What to expect with a retinal exam
A retinal exam is not much different than any other eye exam. A retinal eye exam usually involves these steps:
- First, you’ll be asked about your medical history and any vision problems or symptoms you might be experiencing and what brought you here.
- Next, how clearly you can see (visual acuity) is measured. Your eye pressure is measured, during which you may receive drops that enlarge your pupils.
- Your doctor checks the health of your eyes and retinas, using several lights and performing different types of tests.
A retinal examination — sometimes called ophthalmoscopy or funduscopy — allows your doctor to evaluate the back of your eye, including your retina, optic disk and the underlying layer of blood vessels that nourish the retina (choroid). Usually before your doctor can see these structures, your pupils must be dilated with eye drops that keep the pupil from getting smaller when your doctor shines light into the eye.

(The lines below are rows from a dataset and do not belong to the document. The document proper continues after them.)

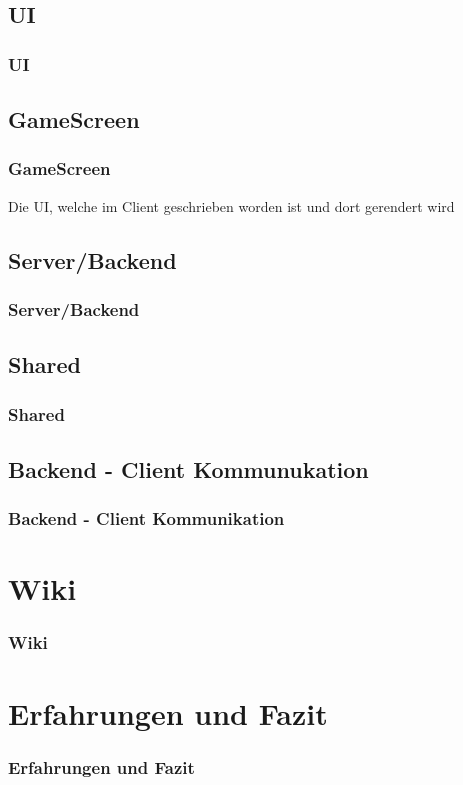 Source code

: \documentclass{beamer}
\begin{document}
\subsection{UI}
\begin{frame}
  \frametitle{UI}
\end{frame}

\subsection{GameScreen}
\begin{frame}
\frametitle{GameScreen}
  Die UI, welche im Client geschrieben worden ist und dort gerendert wird
\end{frame}


\subsection{Server/Backend}
\begin{frame}
\frametitle{Server/Backend}
\end{frame}

\subsection{Shared}
\begin{frame}
\frametitle{Shared}
\end{frame}

\subsection{Backend - Client Kommunukation}
\begin{frame}
\frametitle{Backend - Client Kommunikation}
\end{frame}

\section{Wiki}
\begin{frame}
\frametitle{Wiki}

\end{frame}

\section{Erfahrungen und Fazit}
\begin{frame}
\frametitle{Erfahrungen und Fazit}

\end{frame}
\end{document}
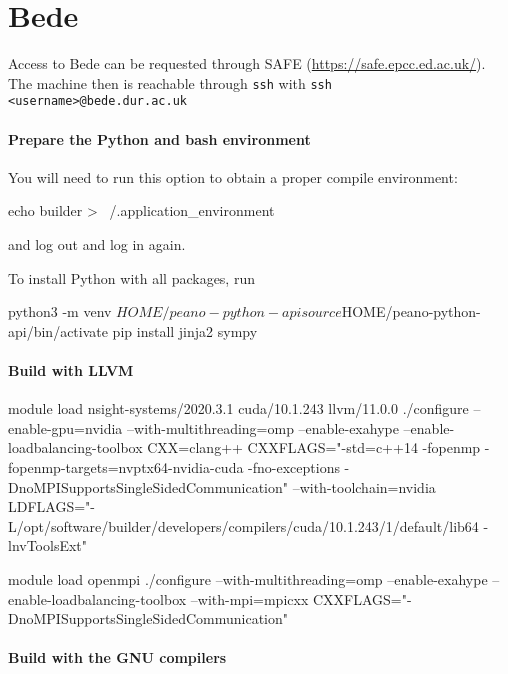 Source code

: 


\section{Bede}


Access to Bede can be requested through SAFE
(\url{https://safe.epcc.ed.ac.uk/}).
The machine then is reachable through \texttt{ssh} with \texttt{ssh
<username>@bede.dur.ac.uk}


\paragraph{Prepare the Python and bash environment}

You will need to run this option to obtain a proper compile environment:
\begin{code}
echo builder > ~/.application_environment
\end{code}
and log out and log in again.


To install Python with all packages, run
\begin{code}
python3 -m venv $HOME/peano-python-api
source $HOME/peano-python-api/bin/activate
pip install jinja2 sympy
\end{code}



\paragraph{Build with LLVM}


\begin{code}
module load nsight-systems/2020.3.1 cuda/10.1.243 llvm/11.0.0
./configure --enable-gpu=nvidia --with-multithreading=omp --enable-exahype --enable-loadbalancing-toolbox CXX=clang++ CXXFLAGS="-std=c++14 -fopenmp -fopenmp-targets=nvptx64-nvidia-cuda -fno-exceptions -DnoMPISupportsSingleSidedCommunication" --with-toolchain=nvidia LDFLAGS="-L/opt/software/builder/developers/compilers/cuda/10.1.243/1/default/lib64 -lnvToolsExt"


module load openmpi
./configure --with-multithreading=omp --enable-exahype --enable-loadbalancing-toolbox --with-mpi=mpicxx CXXFLAGS="-DnoMPISupportsSingleSidedCommunication"
\end{code}


\paragraph{Build with the GNU compilers}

After administering eye drops and giving them time to work, which on rare occasion may burn a bit, your eye doctor may use one or more of these techniques to view the back of your eye:
- Direct examination. Your eye doctor uses an ophthalmoscope to shine a beam of light through your pupil to see the back of your eye.

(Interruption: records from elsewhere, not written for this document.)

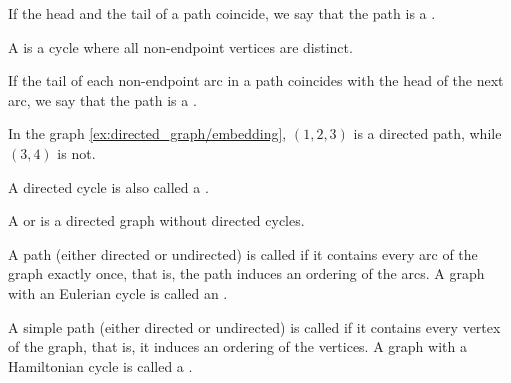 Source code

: \begin{definition}
\begin{defenum}
    If the head and the tail of a path coincide, we say that the path is a .

    A  is a cycle where all non-endpoint vertices are distinct.

    \cite[chapter 1, section 3.2]{Gondran1984} If the tail of each non-endpoint arc in a path coincides with the head of the next arc, we say that the path is a .

    In the graph \cref{ex:directed_graph/embedding}, \( (1, 2, 3) \) is a directed path, while \( (3, 4) \) is not.

    A directed cycle is also called a .

    \cite[231]{Erickson2019} A  or  is a directed graph without directed cycles.

    \cite[chapter 8, section 1.1]{Gondran1984} A path (either directed or undirected) is called  if it contains every arc of the graph exactly once, that is, the path induces an ordering of the arcs. A graph with an Eulerian cycle is called an .

    \cite[chapter 8, section 3.1]{Gondran1984} A simple path (either directed or undirected) is called  if it contains every vertex of the graph, that is, it induces an ordering of the vertices. A graph with a Hamiltonian cycle is called a .
  \end{defenum}
\end{definition}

- Indirect examination (indirect ophthalmoscopy). Your eye doctor examines the inside of the eye with the aid of a condensing lens and a bright light mounted on his or her forehead. This exam lets your eye doctor see the retina and other structures inside your eye in great detail and in three dimensions.
- Slit-lamp exam. In this exam your doctor shines the beam of a slit lamp through a special lens into your eyes. The slit lamp reveals a more-detailed view of the back of your eye.
The retinal examination usually takes less than 10 minutes. Your doctor will discuss the results with you following the exam.